Askerde, sahneye çıkan bayan, üzerindekileri birer birer atar ve salonda oturanlar hep bir ağızdan bağırmaya başlarlardı:
- Aç, aç, aç, aç...
Kadın, yavaş yavaş soyunur, ancak üzerinden çıkardığı her parça giysiden sonra talepler daha da artardı. Salondaki gürültünün tonu iyiden iyiye yükselirdi:
- Aç, aç, aç, aç...
Bu bağırmalar hiç dinmezdi. Sahnedeki bayan çırılçıplak soyunana kadar devam eder giderdi...
Peki yeter miydi?
Elbette yetmezdi. "Aç, aç" gösterisinin sonunda, bu defa hayaller devreye girerdi. Salonda toplananların büyük bölümü, sahneye çıkıp "açtıkça açan" bayana tamamen sahip olma hayalleri içine girerdi.
DTP de bu süreçte aynı tavrı sergiledi!
***

Bir başka örneği de Anadolu'dan verelim.

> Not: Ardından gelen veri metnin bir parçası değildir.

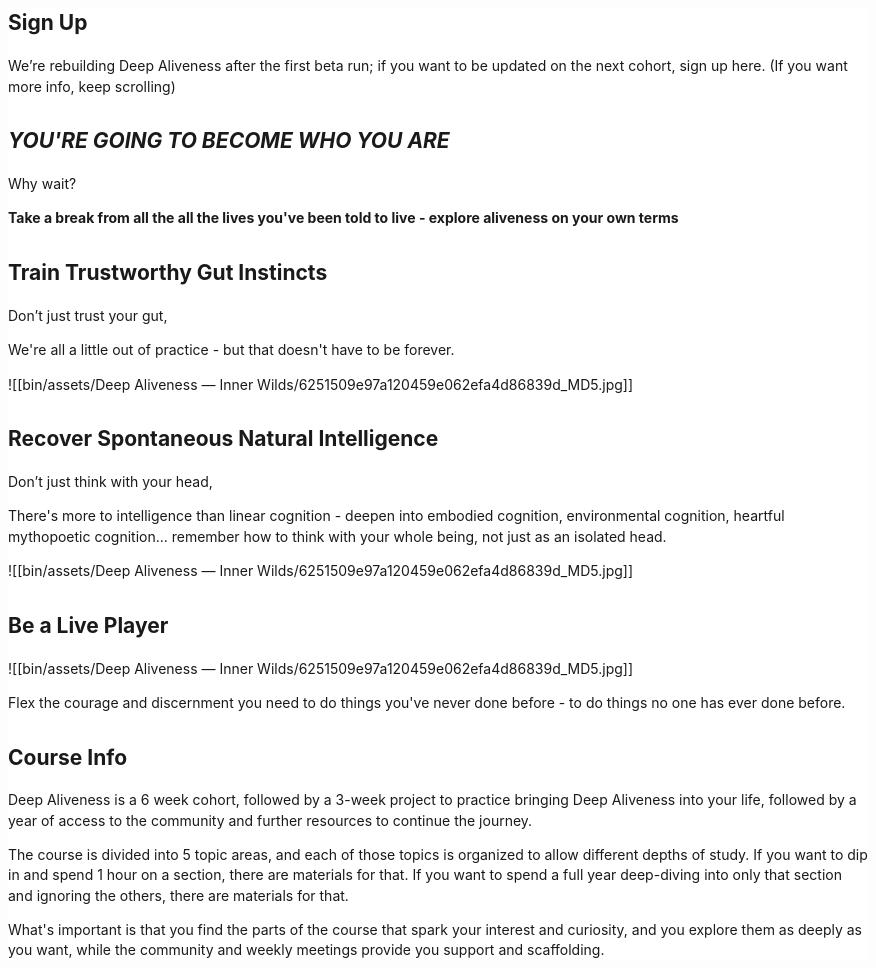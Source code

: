 ## Sign Up

We’re rebuilding Deep Aliveness after the first beta run; if you want to be updated on the next cohort, sign up here. (If you want more info, keep scrolling)

## **_YOU'RE GOING TO BECOME WHO YOU ARE_**

Why wait?

**Take a break from all the all the lives you've been told to live - explore aliveness on your own terms**

## **Train Trustworthy Gut Instincts**

Don’t just trust your gut,

We're all a little out of practice - but that doesn't have to be forever.

![[bin/assets/Deep Aliveness — Inner Wilds/6251509e97a120459e062efa4d86839d_MD5.jpg]]

## **Recover Spontaneous Natural Intelligence**

Don’t just think with your head,

There's more to intelligence than linear cognition - deepen into embodied cognition, environmental cognition, heartful mythopoetic cognition... remember how to think with your whole being, not just as an isolated head.

![[bin/assets/Deep Aliveness — Inner Wilds/6251509e97a120459e062efa4d86839d_MD5.jpg]]

## Be a Live Player

![[bin/assets/Deep Aliveness — Inner Wilds/6251509e97a120459e062efa4d86839d_MD5.jpg]]

Flex the courage and discernment you need to do things you've never done before - to do things no one has ever done before.

## Course Info

Deep Aliveness is a 6 week cohort, followed by a 3-week project to practice bringing Deep Aliveness into your life, followed by a year of access to the community and further resources to continue the journey.

The course is divided into 5 topic areas, and each of those topics is organized to allow different depths of study. If you want to dip in and spend 1 hour on a section, there are materials for that. If you want to spend a full year deep-diving into only that section and ignoring the others, there are materials for that.

What's important is that you find the parts of the course that spark your interest and curiosity, and you explore them as deeply as you want, while the community and weekly meetings provide you support and scaffolding.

Aile çocuğunu evlendirir, ancak maddi imkansızlıklar yüzünden ayrı ev açılamaz. Gelin, kayınpederi ve kayınvalidesi ile birlikte kalmak zorundadır.
Damat da bunu istemez, ancak şartlar ortadadır. Çaresiz duruma katlanması gerekmektedir.
Aradan bir süre geçer, gelin homurdanmaya başlar. Damat, anne ve babasının karşısına dikilir:
- Biz ayrı ev istiyoruz. Şu bahçenin köşesine küçük bir yer yapsak. Biz de yanınızdan çıkıp, oraya geçsek.
Damat ayrı ev ister istemesine de...
Buna karşın, babanın sırtından düşmek niyetinde değildir. Ayrı eve rağmen, babanın eline bakacağının altını çizmeden edemez:
- Yine sizinle birlikte oluruz. Yemekler yine burada pişer. Biz de geliriz ve yemekleri birlikte yeriz.
PKK
ve DTP'nin söylemleri de tıpkı buna benziyordu!
Kafaları karıştıran, tansiyonu yükselten, MHP'nin eline koz veren ve Genelkurmay Başkanı İlker Başbuğ'un açıklama yapmasına kadar giden süreçte bu talepler etkili oldu!
***

Nihayet taşlar iyice yerine oturdu.
Kimsenin istismar edemeyeceği bir tablo ortaya çıktı.
Devletin ülkesi ve milleti ile bölünmez bütünlüğü zedelenmeyecek. Resmi dil de Türkçe olacak.
Sorunlar bu çerçeve içinde tartışılacak.
Şimdi, hayallerden uzak gerçekçi bir zeminde ilerleme ve demokrasimizdeki aksaklıkları giderme imkanı ortaya çıktı.